船は南からきた巨大な高波に押し流されて、北に向かったはずだ。だが不思議なことに、そこは寒くはない。まるで、赤道の近くにいるみたいに温暖だ。

私の船は、北から南へと下る海流に乗って流されている。海流に流されるだけで、こんな短期間で私の船が、赤道に近づくことなど、あり得ない。

 陸地で生活してみて分かったことであるが、私の計算に間違いがなければ、地球の地軸が数度ずれていた。

南極に落下した隕石が地球の地軸を揺れ動かし、大西洋の緯度三0度が二五度になり、反対側の太平洋の緯度三0度が三五度に移動していた。

一晩にして五度もずれ込んだのだ。多分、温暖だった南極大陸の全土が、氷河に覆われるはずだ。

 磁極も変化した。海鳥たちが、数百羽以上も海面に落下するのを思い出した。海鳥たちは磁力を頼りに方向を感知して、飛び回っている。

海鳥が落下すると言うことは、磁極に異変が生じたということだ。真北は、「こと座のベガ」だった。それが、突如として「北極星」に変わってしまった。地軸がまた、移動したのだ。

 「シベリア」と呼ばれた国では、人間とマンモスが折り重なるようにして、瞬時にして一緒になって死んだという、そんな夢を見た。

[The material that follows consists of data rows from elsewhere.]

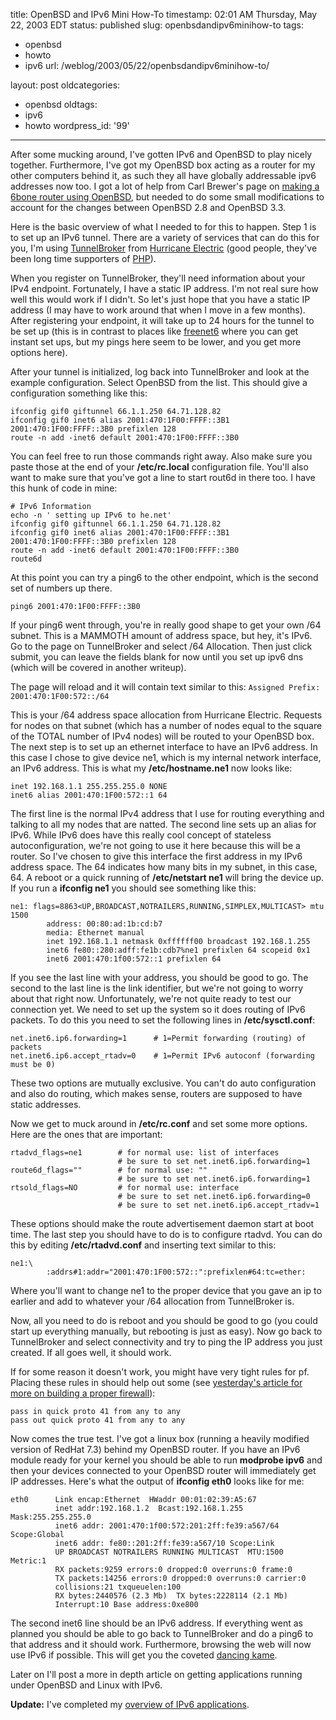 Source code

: title: OpenBSD and IPv6 Mini How-To
timestamp: 02:01 AM Thursday, May 22, 2003 EDT
status: published
slug: openbsdandipv6minihow-to
tags:
- openbsd
- howto
- ipv6
url: /weblog/2003/05/22/openbsdandipv6minihow-to/

layout: post
oldcategories:
- openbsd
oldtags:
- ipv6
- howto
wordpress_id: '99'

---

After some mucking around, I've gotten IPv6 and OpenBSD to play nicely
together.  Furthermore, I've got my OpenBSD box acting as a router for my other
computers behind it, as such they all have globally addressable ipv6 addresses
now too.  I got a lot of help from Carl Brewer's page on [making a 6bone router
using OpenBSD](http://rollcage.bl.echidna.id.au/IPv6/openbsd.html), but needed
to do some small modifications to account for the changes between OpenBSD 2.8
and OpenBSD 3.3.

Here is the basic overview of what I needed to for this to happen.  Step 1 is
to set up an IPv6 tunnel.  There are a variety of services that can do this for
you, I'm using [TunnelBroker](http://www.tunnelbroker.net/) from [Hurricane
Electric](http://www.he.net/) (good people, they've been long time supporters
of [PHP](http://www.php.net/)).

When you register on TunnelBroker, they'll need information about your IPv4
endpoint.  Fortunately, I have a static IP address.  I'm not real sure how well
this would work if I didn't.  So let's just hope that you have a static IP
address (I may have to work around that when I move in a few months).  After
registering your endpoint, it will take up to 24 hours for the tunnel to be set
up (this is in contrast to places like [freenet6](http://www.freenet6.net/)
where you can get instant set ups, but my pings here seem to be lower, and you
get more options here).

After your tunnel is initialized, log back into TunnelBroker and look at the
example configuration.  Select OpenBSD from the list.  This should give a
configuration something like this:
    
    ifconfig gif0 giftunnel 66.1.1.250 64.71.128.82
    ifconfig gif0 inet6 alias 2001:470:1F00:FFFF::3B1 2001:470:1F00:FFFF::3B0 prefixlen 128
    route -n add -inet6 default 2001:470:1F00:FFFF::3B0
    
You can feel free to run those commands right away.  Also make sure you paste
those at the end of your **/etc/rc.local** configuration file.  You'll also
want to make sure that you've got a line to start rout6d in there too.  I have
this hunk of code in mine:
    
    # IPv6 Information
    echo -n ' setting up IPv6 to he.net'
    ifconfig gif0 giftunnel 66.1.1.250 64.71.128.82
    ifconfig gif0 inet6 alias 2001:470:1F00:FFFF::3B1 2001:470:1F00:FFFF::3B0 prefixlen 128
    route -n add -inet6 default 2001:470:1F00:FFFF::3B0
    route6d
    
At this point you can try a ping6 to the other endpoint, which is the second
set of numbers up there.
    
    ping6 2001:470:1F00:FFFF::3B0
    
If your ping6 went through, you're in really good shape to get your own /64
subnet.  This is a MAMMOTH amount of address space, but hey, it's IPv6.  Go to
the page on TunnelBroker and select /64 Allocation.  Then just click submit,
you can leave the fields blank for now until you set up ipv6 dns (which will be
covered in another writeup).

The page will reload and it will contain text similar to this:
`Assigned Prefix: 2001:470:1F00:572::/64`

This is your /64 address space allocation from Hurricane Electric.  Requests
for nodes on that subnet (which has a number of nodes equal to the square of
the TOTAL number of IPv4 nodes) will be routed to your OpenBSD box.  The next
step is to set up an ethernet interface to have an IPv6 address. In this case I
chose to give device ne1, which is my internal network interface, an IPv6
address.  This is what my **/etc/hostname.ne1** now looks like:
    
    inet 192.168.1.1 255.255.255.0 NONE
    inet6 alias 2001:470:1F00:572::1 64
    
The first line is the normal IPv4 address that I use for routing everything and
talking to all my nodes that are natted.  The second line sets up an alias for
IPv6.  While IPv6 does have this really cool concept of stateless
autoconfiguration, we're not going to use it here because this will be a
router.  So I've chosen to give this interface the first address in my IPv6
address space.  The 64 indicates how many bits in my subnet, in this case, 64.
A reboot or a quick running of **/etc/netstart ne1** will bring the device up.
If you run a **ifconfig ne1** you should see something like this:
    
    ne1: flags=8863<UP,BROADCAST,NOTRAILERS,RUNNING,SIMPLEX,MULTICAST> mtu 1500
            address: 00:80:ad:1b:cd:b7
            media: Ethernet manual
            inet 192.168.1.1 netmask 0xffffff00 broadcast 192.168.1.255
            inet6 fe80::280:adff:fe1b:cdb7%ne1 prefixlen 64 scopeid 0x1
            inet6 2001:470:1f00:572::1 prefixlen 64
    
If you see the last line with your address, you should be good to go.  The
second to the last line is the link identifier, but we're not going to worry
about that right now.  Unfortunately, we're not quite ready to test our
connection yet.  We need to set up the system so it does routing of IPv6
packets.  To do this you need to set the following lines in
**/etc/sysctl.conf**:
    
    net.inet6.ip6.forwarding=1      # 1=Permit forwarding (routing) of packets
    net.inet6.ip6.accept_rtadv=0    # 1=Permit IPv6 autoconf (forwarding must be 0)
    
These two options are mutually exclusive.  You can't do auto configuration and
also do routing, which makes sense, routers are supposed to have static
addresses.

Now we get to muck around in **/etc/rc.conf** and set some more options.  Here
are the ones that are important:
    
    rtadvd_flags=ne1        # for normal use: list of interfaces
                            # be sure to set net.inet6.ip6.forwarding=1
    route6d_flags=""        # for normal use: ""
                            # be sure to set net.inet6.ip6.forwarding=1
    rtsold_flags=NO         # for normal use: interface
                            # be sure to set net.inet6.ip6.forwarding=0
                            # be sure to set net.inet6.ip6.accept_rtadv=1
    
These options should make the route advertisement daemon start at boot time.
The last step you should have to do is to configure rtadvd.  You can do this by
editing **/etc/rtadvd.conf** and inserting text similar to this:
    
    ne1:\
            :addrs#1:addr="2001:470:1F00:572::":prefixlen#64:tc=ether:
    
Where you'll want to change ne1 to the proper device that you gave an ip to
earlier and add to whatever your /64 allocation from TunnelBroker is.

Now, all you need to do is reboot and you should be good to go (you could start
up everything manually, but rebooting is just as easy).  Now go back to
TunnelBroker and select connectivity and try to ping the IP address you just
created.  If all goes well, it should work.

If for some reason it doesn't work, you might have very tight rules for pf.
Placing these rules in should help out some (see [yesterday's article for more
on building a proper
firewall](http://patrick.wagstrom.net/weblog/archives/000124.html)):
    
    pass in quick proto 41 from any to any
    pass out quick proto 41 from any to any
    
Now comes the true test.  I've got a linux box (running a heavily modified
version of RedHat 7.3) behind my OpenBSD router.  If you have an IPv6 module
ready for your kernel you should be able to run **modprobe ipv6** and then your
devices connected to your OpenBSD router will immediately get IP addresses.
Here's what the output of **ifconfig eth0** looks like for me:
    
    eth0      Link encap:Ethernet  HWaddr 00:01:02:39:A5:67
              inet addr:192.168.1.2  Bcast:192.168.1.255  Mask:255.255.255.0
              inet6 addr: 2001:470:1f00:572:201:2ff:fe39:a567/64 Scope:Global
              inet6 addr: fe80::201:2ff:fe39:a567/10 Scope:Link
              UP BROADCAST NOTRAILERS RUNNING MULTICAST  MTU:1500  Metric:1
              RX packets:9259 errors:0 dropped:0 overruns:0 frame:0
              TX packets:14256 errors:0 dropped:0 overruns:0 carrier:0
              collisions:21 txqueuelen:100
              RX bytes:2440576 (2.3 Mb)  TX bytes:2228114 (2.1 Mb)
              Interrupt:10 Base address:0xe800
    
The second inet6 line should be an IPv6 address.  If everything went as planned
you should be able to go back to TunnelBroker and do a ping6 to that address
and it should work.  Furthermore, browsing the web will now use IPv6 if
possible.  This will get you the coveted [dancing kame](http://www.kame.net/).

Later on I'll post a more in depth article on getting applications running
under OpenBSD and Linux with IPv6.

**Update:** I've completed my [overview of IPv6 applications](/2003/05/22/ipv6applications/).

その時代に生きていたマンモスは、やや温暖な地帯で、樹木に満ち足りた環境で生活していた。一日に、数十キロリットルの草を食料とする動物である。それが、突然の寒波の襲来に見舞われたのだ。また小氷河期が訪れた。

 「水」は、凍ると体積が膨張する。しかしマンモスの体内では、水分も血液も膨張はしなかった。瞬時にして、体内まで冷凍されたからである。体内の水分や血液が膨張する暇もなく、凍死した。

一瞬にして超低気圧・超低温・超重力の環境下にさらされ、瞬間凍結したのだ。一呼吸もできずに、即死したはずだ。